What the task asks
Below is a listing to repeat exactly, with its pictures left out.
-------
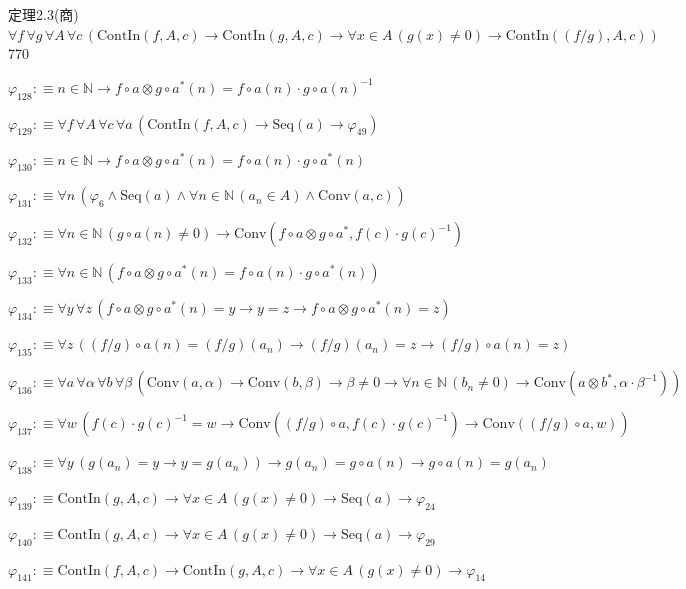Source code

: \begin{fullproof}{定理2.3(商)}{$\forall f\,\forall g\,\forall A\,\forall c\,(\mathrm{ContIn}(f,A,c) \to \mathrm{ContIn}(g,A,c) \to \forall x \in A\,(g(x) \neq 0) \to \mathrm{ContIn}((f / g),A,c))$}{770}
\begin{abbrevlist}
\item $\varphi_{128} :\equiv n \in \mathbb{N} \to f \circ a \otimes g \circ a^{\ast}(n) = f \circ a(n) \cdot g \circ a(n)^{-1}$
\item $\varphi_{129} :\equiv \forall f\,\forall A\,\forall c\,\forall a\,(\mathrm{ContIn}(f,A,c) \to \mathrm{Seq}(a) \to \varphi_{49})$
\item $\varphi_{130} :\equiv n \in \mathbb{N} \to f \circ a \otimes g \circ a^{\ast}(n) = f \circ a(n) \cdot g \circ a^{\ast}(n)$
\item $\varphi_{131} :\equiv \forall n\,(\varphi_{6} \land \mathrm{Seq}(a) \land \forall n \in \mathbb{N}\,(a_{n} \in A) \land \mathrm{Conv}(a,c))$
\item $\varphi_{132} :\equiv \forall n \in \mathbb{N}\,(g \circ a(n) \neq 0) \to \mathrm{Conv}(f \circ a \otimes g \circ a^{\ast},f(c) \cdot g(c)^{-1})$
\item $\varphi_{133} :\equiv \forall n \in \mathbb{N}\,(f \circ a \otimes g \circ a^{\ast}(n) = f \circ a(n) \cdot g \circ a^{\ast}(n))$
\item $\varphi_{134} :\equiv \forall y\,\forall z\,(f \circ a \otimes g \circ a^{\ast}(n) = y \to y = z \to f \circ a \otimes g \circ a^{\ast}(n) = z)$
\item $\varphi_{135} :\equiv \forall z\,((f / g) \circ a(n) = (f / g)(a_{n}) \to (f / g)(a_{n}) = z \to (f / g) \circ a(n) = z)$
\item $\varphi_{136} :\equiv \forall a\,\forall \alpha\,\forall b\,\forall \beta\,(\mathrm{Conv}(a,\alpha) \to \mathrm{Conv}(b,\beta) \to \beta \neq 0 \to \forall n \in \mathbb{N}\,(b_{n} \neq 0) \to \mathrm{Conv}(a \otimes b^{\ast},\alpha \cdot \beta^{-1}))$
\item $\varphi_{137} :\equiv \forall w\,(f(c) \cdot g(c)^{-1} = w \to \mathrm{Conv}((f / g) \circ a,f(c) \cdot g(c)^{-1}) \to \mathrm{Conv}((f / g) \circ a,w))$
\item $\varphi_{138} :\equiv \forall y\,(g(a_{n}) = y \to y = g(a_{n})) \to g(a_{n}) = g \circ a(n) \to g \circ a(n) = g(a_{n})$
\item $\varphi_{139} :\equiv \mathrm{ContIn}(g,A,c) \to \forall x \in A\,(g(x) \neq 0) \to \mathrm{Seq}(a) \to \varphi_{24}$
\item $\varphi_{140} :\equiv \mathrm{ContIn}(g,A,c) \to \forall x \in A\,(g(x) \neq 0) \to \mathrm{Seq}(a) \to \varphi_{29}$
\item $\varphi_{141} :\equiv \mathrm{ContIn}(f,A,c) \to \mathrm{ContIn}(g,A,c) \to \forall x \in A\,(g(x) \neq 0) \to \varphi_{14}$

\end{abbrevlist}
\end{fullproof}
-------
Output for this task
Source code

: \begin{fullproof}{定理2.3(商)}{$\forall f\,\forall g\,\forall A\,\forall c\,(\mathrm{ContIn}(f,A,c) \to \mathrm{ContIn}(g,A,c) \to \forall x \in A\,(g(x) \neq 0) \to \mathrm{ContIn}((f / g),A,c))$}{770}
\begin{abbrevlist}
\item $\varphi_{128} :\equiv n \in \mathbb{N} \to f \circ a \otimes g \circ a^{\ast}(n) = f \circ a(n) \cdot g \circ a(n)^{-1}$
\item $\varphi_{129} :\equiv \forall f\,\forall A\,\forall c\,\forall a\,(\mathrm{ContIn}(f,A,c) \to \mathrm{Seq}(a) \to \varphi_{49})$
\item $\varphi_{130} :\equiv n \in \mathbb{N} \to f \circ a \otimes g \circ a^{\ast}(n) = f \circ a(n) \cdot g \circ a^{\ast}(n)$
\item $\varphi_{131} :\equiv \forall n\,(\varphi_{6} \land \mathrm{Seq}(a) \land \forall n \in \mathbb{N}\,(a_{n} \in A) \land \mathrm{Conv}(a,c))$
\item $\varphi_{132} :\equiv \forall n \in \mathbb{N}\,(g \circ a(n) \neq 0) \to \mathrm{Conv}(f \circ a \otimes g \circ a^{\ast},f(c) \cdot g(c)^{-1})$
\item $\varphi_{133} :\equiv \forall n \in \mathbb{N}\,(f \circ a \otimes g \circ a^{\ast}(n) = f \circ a(n) \cdot g \circ a^{\ast}(n))$
\item $\varphi_{134} :\equiv \forall y\,\forall z\,(f \circ a \otimes g \circ a^{\ast}(n) = y \to y = z \to f \circ a \otimes g \circ a^{\ast}(n) = z)$
\item $\varphi_{135} :\equiv \forall z\,((f / g) \circ a(n) = (f / g)(a_{n}) \to (f / g)(a_{n}) = z \to (f / g) \circ a(n) = z)$
\item $\varphi_{136} :\equiv \forall a\,\forall \alpha\,\forall b\,\forall \beta\,(\mathrm{Conv}(a,\alpha) \to \mathrm{Conv}(b,\beta) \to \beta \neq 0 \to \forall n \in \mathbb{N}\,(b_{n} \neq 0) \to \mathrm{Conv}(a \otimes b^{\ast},\alpha \cdot \beta^{-1}))$
\item $\varphi_{137} :\equiv \forall w\,(f(c) \cdot g(c)^{-1} = w \to \mathrm{Conv}((f / g) \circ a,f(c) \cdot g(c)^{-1}) \to \mathrm{Conv}((f / g) \circ a,w))$
\item $\varphi_{138} :\equiv \forall y\,(g(a_{n}) = y \to y = g(a_{n})) \to g(a_{n}) = g \circ a(n) \to g \circ a(n) = g(a_{n})$
\item $\varphi_{139} :\equiv \mathrm{ContIn}(g,A,c) \to \forall x \in A\,(g(x) \neq 0) \to \mathrm{Seq}(a) \to \varphi_{24}$
\item $\varphi_{140} :\equiv \mathrm{ContIn}(g,A,c) \to \forall x \in A\,(g(x) \neq 0) \to \mathrm{Seq}(a) \to \varphi_{29}$
\item $\varphi_{141} :\equiv \mathrm{ContIn}(f,A,c) \to \mathrm{ContIn}(g,A,c) \to \forall x \in A\,(g(x) \neq 0) \to \varphi_{14}$

\end{abbrevlist}
\end{fullproof}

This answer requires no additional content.